Items from a data source

= = = = = = =

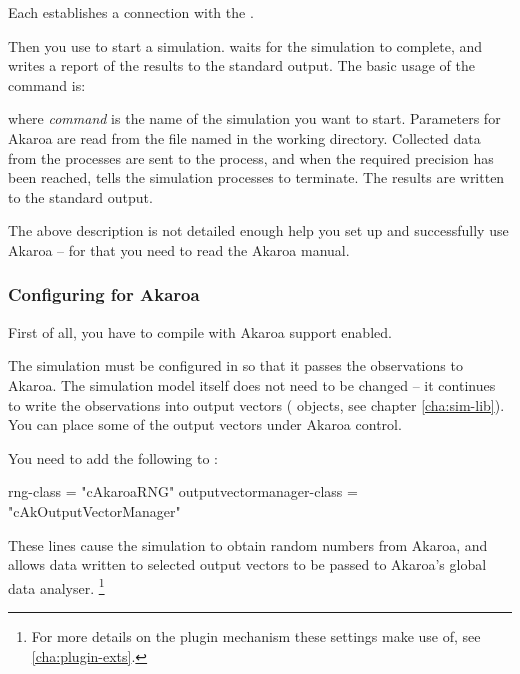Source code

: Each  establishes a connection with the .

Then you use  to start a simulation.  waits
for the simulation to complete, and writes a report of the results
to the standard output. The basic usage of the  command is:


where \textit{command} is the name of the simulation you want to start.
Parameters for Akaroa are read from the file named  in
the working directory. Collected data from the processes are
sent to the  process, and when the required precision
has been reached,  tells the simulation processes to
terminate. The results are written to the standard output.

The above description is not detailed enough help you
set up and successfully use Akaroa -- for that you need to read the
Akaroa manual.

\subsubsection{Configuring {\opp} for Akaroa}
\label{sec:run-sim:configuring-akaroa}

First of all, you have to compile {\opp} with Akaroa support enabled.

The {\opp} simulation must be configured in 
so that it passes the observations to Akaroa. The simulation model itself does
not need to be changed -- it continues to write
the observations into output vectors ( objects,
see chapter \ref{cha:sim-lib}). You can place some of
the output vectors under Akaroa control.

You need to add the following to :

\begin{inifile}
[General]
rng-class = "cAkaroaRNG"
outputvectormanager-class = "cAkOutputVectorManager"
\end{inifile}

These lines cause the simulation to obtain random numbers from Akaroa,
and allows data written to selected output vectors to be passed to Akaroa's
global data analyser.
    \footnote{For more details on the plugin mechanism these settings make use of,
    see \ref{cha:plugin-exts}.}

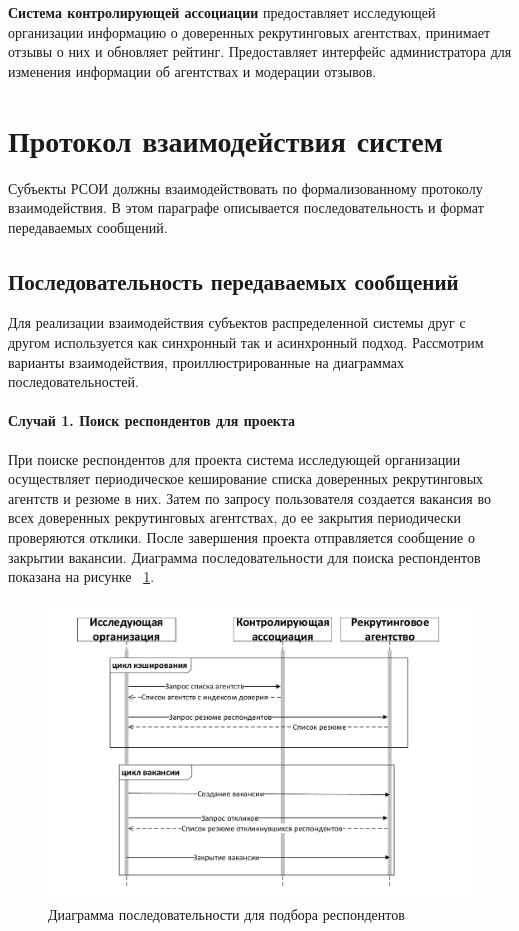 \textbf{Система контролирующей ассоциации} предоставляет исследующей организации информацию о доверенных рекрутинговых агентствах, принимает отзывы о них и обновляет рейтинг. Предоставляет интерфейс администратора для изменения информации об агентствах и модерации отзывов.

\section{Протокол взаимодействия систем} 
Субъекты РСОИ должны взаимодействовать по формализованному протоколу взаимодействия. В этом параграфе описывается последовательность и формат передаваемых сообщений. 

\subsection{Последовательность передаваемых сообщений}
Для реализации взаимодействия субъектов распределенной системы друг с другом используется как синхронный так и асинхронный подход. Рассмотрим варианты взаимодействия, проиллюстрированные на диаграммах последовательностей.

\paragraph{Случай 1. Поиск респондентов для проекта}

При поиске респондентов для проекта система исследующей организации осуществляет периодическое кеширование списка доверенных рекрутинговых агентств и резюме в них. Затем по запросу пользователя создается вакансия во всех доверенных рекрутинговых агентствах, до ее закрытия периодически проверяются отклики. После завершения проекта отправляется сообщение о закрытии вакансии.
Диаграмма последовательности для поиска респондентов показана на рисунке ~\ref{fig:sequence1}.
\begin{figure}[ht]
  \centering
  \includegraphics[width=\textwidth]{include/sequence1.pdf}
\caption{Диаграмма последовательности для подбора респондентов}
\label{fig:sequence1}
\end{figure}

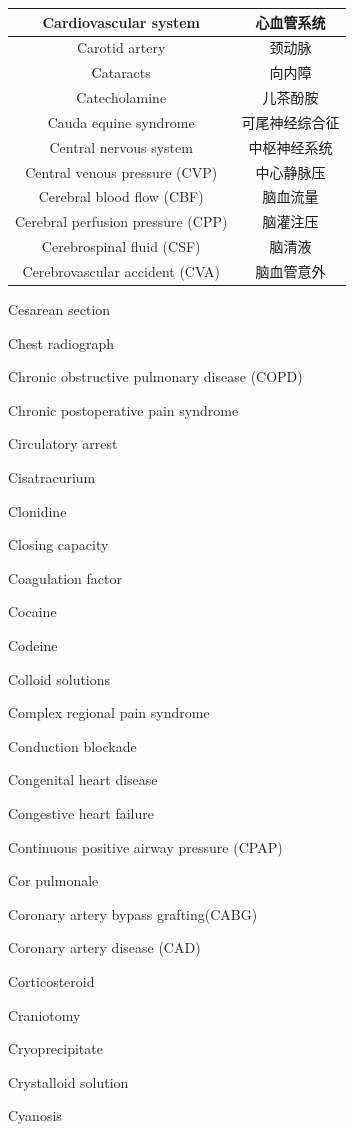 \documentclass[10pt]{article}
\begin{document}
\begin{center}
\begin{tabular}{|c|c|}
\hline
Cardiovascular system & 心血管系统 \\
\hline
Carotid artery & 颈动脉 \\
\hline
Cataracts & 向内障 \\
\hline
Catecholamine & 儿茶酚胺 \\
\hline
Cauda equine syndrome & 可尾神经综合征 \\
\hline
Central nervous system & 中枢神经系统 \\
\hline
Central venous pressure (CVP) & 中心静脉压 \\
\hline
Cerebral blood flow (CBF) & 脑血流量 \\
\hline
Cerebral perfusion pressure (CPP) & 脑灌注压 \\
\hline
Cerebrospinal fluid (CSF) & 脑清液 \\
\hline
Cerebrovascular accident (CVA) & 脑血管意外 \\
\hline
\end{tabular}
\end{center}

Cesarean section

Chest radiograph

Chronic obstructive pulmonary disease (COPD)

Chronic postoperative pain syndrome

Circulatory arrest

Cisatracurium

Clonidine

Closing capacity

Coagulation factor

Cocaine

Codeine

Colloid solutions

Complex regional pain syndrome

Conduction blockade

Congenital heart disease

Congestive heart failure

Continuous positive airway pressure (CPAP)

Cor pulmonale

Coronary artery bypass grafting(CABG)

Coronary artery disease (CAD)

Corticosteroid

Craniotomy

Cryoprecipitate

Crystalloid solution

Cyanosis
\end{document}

= = = = = = =

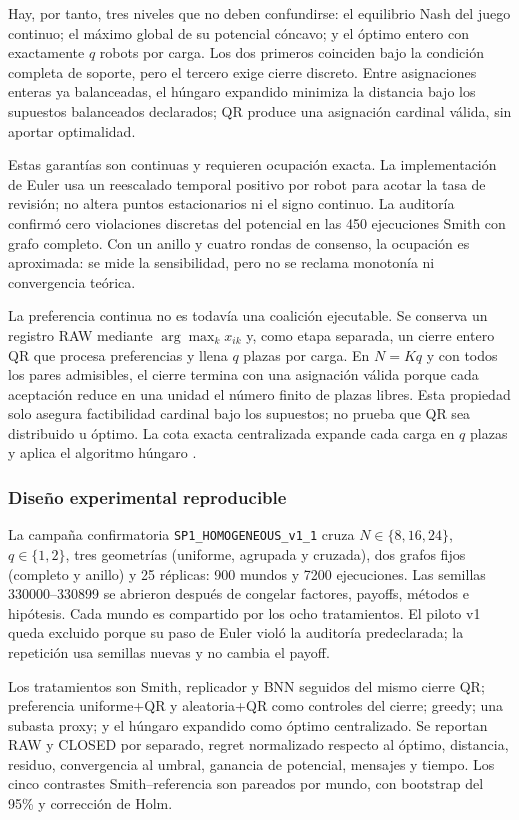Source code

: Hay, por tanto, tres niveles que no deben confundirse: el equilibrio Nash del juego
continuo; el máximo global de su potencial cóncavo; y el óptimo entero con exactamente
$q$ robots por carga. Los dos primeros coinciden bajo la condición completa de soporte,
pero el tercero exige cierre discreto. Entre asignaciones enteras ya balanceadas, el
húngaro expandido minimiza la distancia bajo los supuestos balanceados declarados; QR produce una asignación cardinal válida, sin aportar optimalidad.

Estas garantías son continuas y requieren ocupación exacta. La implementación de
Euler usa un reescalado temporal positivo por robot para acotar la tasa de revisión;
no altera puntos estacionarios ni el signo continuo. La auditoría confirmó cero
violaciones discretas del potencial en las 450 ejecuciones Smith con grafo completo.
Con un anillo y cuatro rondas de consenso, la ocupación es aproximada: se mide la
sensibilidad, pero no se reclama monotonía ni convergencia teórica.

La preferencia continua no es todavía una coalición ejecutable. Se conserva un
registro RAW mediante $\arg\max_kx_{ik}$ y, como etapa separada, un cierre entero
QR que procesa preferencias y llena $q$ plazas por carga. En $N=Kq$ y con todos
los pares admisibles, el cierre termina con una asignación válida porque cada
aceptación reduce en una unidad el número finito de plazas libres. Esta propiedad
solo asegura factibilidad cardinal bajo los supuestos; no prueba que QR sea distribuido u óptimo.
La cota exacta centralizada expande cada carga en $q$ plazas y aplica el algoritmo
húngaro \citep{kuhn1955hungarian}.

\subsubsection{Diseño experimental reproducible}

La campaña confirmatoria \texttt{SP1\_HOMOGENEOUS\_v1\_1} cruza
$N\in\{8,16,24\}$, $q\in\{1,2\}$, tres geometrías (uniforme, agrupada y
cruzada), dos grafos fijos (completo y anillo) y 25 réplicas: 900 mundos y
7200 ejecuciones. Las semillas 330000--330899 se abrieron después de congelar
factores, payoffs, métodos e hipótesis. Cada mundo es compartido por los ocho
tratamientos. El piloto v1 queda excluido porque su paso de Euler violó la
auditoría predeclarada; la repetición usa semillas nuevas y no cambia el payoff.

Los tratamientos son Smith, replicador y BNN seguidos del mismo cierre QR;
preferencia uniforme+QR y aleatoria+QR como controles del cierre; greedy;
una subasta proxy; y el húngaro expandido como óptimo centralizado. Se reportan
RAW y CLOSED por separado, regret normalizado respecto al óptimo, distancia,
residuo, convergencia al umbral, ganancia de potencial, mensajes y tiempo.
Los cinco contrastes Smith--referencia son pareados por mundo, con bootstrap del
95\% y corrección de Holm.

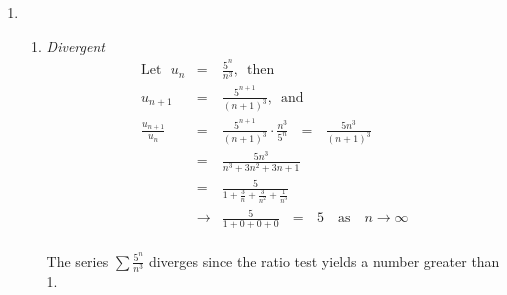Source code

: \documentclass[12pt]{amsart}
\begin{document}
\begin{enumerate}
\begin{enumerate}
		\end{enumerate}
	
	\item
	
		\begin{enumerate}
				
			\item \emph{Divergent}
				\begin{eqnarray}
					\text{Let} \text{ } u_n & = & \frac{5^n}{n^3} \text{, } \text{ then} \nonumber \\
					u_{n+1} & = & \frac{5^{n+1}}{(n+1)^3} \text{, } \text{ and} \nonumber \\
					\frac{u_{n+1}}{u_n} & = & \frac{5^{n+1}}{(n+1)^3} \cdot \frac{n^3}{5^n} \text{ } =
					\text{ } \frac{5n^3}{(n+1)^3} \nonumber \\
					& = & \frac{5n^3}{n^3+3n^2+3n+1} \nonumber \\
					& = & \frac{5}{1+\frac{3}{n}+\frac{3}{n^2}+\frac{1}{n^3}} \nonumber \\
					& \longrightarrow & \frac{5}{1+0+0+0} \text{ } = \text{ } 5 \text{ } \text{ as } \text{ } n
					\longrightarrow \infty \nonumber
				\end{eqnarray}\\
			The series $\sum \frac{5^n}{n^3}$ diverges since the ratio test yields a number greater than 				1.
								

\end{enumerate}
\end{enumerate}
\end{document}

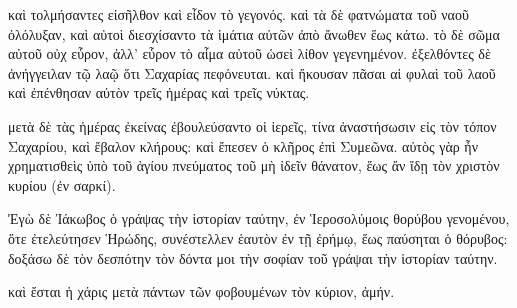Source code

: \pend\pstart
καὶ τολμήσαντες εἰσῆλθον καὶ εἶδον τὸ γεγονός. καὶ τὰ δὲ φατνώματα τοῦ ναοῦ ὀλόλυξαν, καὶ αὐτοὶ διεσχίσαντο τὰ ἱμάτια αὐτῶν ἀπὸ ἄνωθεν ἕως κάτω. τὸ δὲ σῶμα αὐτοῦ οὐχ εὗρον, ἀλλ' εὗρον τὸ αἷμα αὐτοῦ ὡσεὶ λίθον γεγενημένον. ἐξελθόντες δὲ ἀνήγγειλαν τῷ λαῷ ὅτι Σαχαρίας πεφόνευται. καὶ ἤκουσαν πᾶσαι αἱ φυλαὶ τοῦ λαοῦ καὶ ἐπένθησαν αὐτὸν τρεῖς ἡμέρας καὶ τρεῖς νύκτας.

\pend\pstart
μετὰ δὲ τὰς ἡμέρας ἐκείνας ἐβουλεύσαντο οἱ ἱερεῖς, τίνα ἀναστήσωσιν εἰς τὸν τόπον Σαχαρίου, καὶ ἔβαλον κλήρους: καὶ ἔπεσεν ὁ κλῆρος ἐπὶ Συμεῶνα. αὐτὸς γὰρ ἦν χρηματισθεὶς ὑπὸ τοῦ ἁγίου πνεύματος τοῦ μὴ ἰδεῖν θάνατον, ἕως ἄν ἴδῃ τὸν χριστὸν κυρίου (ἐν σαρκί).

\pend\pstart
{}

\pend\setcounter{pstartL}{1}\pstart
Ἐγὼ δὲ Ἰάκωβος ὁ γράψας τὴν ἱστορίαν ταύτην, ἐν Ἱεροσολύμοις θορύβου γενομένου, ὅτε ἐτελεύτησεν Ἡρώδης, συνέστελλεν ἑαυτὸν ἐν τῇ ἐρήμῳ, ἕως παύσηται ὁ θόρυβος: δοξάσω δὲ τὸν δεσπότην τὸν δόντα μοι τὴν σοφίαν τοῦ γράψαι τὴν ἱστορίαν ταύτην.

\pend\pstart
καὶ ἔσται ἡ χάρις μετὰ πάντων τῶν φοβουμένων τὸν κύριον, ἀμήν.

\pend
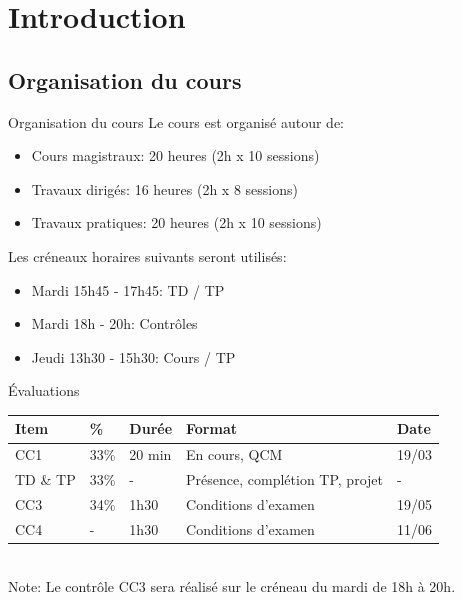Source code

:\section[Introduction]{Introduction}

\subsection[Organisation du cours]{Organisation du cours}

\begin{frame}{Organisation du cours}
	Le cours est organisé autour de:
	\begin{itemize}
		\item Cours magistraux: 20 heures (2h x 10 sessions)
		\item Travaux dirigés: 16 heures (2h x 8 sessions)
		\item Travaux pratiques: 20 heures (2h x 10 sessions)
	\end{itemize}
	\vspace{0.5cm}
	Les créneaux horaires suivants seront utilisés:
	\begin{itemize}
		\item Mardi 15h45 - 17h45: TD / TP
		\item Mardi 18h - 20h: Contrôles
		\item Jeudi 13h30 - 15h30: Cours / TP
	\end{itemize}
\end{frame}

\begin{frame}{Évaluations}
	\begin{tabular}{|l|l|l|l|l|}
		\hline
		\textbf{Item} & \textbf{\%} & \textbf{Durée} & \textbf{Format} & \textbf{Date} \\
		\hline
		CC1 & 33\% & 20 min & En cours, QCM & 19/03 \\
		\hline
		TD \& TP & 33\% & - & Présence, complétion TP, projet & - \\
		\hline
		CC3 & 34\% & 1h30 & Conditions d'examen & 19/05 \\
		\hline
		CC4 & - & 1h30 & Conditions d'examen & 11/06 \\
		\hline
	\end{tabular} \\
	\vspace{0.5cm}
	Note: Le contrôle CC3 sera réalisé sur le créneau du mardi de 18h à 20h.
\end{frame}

= = = = = = =

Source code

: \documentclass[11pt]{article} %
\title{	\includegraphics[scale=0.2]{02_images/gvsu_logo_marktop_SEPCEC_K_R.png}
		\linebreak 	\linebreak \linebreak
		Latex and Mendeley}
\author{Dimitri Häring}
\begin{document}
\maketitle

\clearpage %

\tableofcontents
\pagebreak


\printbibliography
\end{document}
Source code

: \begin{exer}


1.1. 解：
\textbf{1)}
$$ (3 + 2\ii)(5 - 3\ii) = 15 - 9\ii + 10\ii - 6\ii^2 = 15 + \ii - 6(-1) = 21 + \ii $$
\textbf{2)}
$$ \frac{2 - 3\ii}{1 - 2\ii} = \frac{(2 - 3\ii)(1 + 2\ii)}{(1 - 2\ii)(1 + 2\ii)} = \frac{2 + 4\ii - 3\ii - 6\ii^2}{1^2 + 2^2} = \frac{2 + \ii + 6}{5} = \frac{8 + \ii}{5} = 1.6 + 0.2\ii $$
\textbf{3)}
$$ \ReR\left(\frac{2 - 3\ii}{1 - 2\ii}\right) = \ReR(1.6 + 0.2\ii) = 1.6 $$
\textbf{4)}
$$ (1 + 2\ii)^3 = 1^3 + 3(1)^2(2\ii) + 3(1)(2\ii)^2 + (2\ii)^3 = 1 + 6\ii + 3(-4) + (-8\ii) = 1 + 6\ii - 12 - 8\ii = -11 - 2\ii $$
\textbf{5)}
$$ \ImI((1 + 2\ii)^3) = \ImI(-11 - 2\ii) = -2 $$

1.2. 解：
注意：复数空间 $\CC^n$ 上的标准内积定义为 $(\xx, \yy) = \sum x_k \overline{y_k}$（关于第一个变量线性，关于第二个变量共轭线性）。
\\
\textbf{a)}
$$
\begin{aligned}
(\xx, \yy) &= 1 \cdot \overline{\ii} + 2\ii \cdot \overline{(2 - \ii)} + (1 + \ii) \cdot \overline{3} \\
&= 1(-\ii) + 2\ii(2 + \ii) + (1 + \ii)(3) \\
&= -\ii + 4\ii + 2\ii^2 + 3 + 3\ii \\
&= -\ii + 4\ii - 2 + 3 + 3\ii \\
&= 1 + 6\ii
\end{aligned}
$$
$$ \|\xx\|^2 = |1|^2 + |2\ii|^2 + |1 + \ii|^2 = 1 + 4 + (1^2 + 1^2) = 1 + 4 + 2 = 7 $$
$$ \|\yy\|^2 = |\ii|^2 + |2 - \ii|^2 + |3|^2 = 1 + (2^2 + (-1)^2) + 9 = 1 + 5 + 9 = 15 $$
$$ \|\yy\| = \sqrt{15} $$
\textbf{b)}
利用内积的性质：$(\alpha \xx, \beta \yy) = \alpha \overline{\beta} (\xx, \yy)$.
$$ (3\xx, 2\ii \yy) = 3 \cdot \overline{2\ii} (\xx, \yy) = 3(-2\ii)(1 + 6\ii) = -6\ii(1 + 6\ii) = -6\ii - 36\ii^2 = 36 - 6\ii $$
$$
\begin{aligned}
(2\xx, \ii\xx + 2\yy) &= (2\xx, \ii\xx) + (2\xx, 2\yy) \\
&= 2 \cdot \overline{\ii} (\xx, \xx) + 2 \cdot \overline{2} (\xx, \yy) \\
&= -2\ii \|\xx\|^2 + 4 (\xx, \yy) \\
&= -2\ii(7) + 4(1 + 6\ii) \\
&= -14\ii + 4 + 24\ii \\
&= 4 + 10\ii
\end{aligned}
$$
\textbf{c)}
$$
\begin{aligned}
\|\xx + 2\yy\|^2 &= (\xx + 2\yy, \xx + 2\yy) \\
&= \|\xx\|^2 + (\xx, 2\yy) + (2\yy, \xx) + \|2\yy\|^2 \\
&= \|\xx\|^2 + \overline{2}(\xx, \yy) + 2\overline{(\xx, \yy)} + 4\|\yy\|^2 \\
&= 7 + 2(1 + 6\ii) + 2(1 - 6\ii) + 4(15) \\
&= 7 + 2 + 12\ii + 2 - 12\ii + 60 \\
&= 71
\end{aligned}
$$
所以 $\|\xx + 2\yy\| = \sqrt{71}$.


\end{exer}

= = = = = = =

• [TASK PROMPT] The lines to return are those in the entries above that include "nonumber".

• [TASK RESPONSE]
					\text{Let} \text{ } u_n & = & \frac{5^n}{n^3} \text{, } \text{ then} \nonumber \\
					u_{n+1} & = & \frac{5^{n+1}}{(n+1)^3} \text{, } \text{ and} \nonumber \\
					\text{ } \frac{5n^3}{(n+1)^3} \nonumber \\
					& = & \frac{5n^3}{n^3+3n^2+3n+1} \nonumber \\
					& = & \frac{5}{1+\frac{3}{n}+\frac{3}{n^2}+\frac{1}{n^3}} \nonumber \\
					\longrightarrow \infty \nonumber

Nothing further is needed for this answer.